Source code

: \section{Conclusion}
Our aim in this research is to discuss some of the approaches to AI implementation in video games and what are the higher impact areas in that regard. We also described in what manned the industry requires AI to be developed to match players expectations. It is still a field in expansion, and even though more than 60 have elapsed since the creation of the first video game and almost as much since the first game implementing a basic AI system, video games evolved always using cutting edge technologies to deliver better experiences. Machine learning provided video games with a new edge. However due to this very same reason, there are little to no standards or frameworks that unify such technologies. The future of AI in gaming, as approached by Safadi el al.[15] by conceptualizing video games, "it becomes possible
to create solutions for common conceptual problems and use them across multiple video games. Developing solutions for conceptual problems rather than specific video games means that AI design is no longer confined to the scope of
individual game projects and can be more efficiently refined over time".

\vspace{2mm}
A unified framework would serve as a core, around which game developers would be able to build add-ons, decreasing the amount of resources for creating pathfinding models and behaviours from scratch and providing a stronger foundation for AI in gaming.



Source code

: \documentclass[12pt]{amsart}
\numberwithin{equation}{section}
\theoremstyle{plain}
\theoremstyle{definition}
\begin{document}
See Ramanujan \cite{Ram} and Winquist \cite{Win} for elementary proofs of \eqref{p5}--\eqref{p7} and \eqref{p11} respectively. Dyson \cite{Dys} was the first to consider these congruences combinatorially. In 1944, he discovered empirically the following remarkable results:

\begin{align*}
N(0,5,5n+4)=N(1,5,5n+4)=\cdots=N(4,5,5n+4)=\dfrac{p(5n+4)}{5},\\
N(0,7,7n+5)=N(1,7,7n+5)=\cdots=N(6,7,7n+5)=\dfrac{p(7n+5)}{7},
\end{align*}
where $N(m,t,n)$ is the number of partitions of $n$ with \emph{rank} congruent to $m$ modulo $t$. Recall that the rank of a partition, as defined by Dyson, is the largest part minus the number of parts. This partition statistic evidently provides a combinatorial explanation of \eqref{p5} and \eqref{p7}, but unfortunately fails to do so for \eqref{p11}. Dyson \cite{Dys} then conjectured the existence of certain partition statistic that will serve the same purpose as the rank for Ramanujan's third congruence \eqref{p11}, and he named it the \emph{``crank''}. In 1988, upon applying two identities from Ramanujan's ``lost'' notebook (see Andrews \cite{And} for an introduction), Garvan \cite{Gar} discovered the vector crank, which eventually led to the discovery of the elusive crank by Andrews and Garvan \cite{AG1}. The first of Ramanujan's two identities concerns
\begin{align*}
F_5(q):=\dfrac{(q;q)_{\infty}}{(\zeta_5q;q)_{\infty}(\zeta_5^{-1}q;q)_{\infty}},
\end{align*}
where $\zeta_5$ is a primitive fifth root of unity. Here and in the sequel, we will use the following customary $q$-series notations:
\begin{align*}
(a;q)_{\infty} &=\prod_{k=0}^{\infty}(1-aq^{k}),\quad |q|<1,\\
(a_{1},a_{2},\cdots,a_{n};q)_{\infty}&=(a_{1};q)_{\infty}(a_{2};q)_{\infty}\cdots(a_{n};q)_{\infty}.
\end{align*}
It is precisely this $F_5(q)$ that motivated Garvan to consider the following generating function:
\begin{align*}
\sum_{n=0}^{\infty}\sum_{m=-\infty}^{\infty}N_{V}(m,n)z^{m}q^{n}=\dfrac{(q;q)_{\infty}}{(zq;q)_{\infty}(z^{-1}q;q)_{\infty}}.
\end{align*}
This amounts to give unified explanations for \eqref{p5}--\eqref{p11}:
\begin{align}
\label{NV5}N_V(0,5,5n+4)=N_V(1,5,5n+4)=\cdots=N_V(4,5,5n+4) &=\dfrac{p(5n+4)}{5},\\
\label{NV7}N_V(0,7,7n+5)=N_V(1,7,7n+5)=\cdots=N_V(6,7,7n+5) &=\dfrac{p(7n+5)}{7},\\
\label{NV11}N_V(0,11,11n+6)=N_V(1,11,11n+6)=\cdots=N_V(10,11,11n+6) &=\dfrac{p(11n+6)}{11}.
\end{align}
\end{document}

_____

_Work request_. When a line of the data holds the string "theoremstyle", pick it out and copy it.

_Result for this exercise_.
\theoremstyle{plain}
\theoremstyle{definition}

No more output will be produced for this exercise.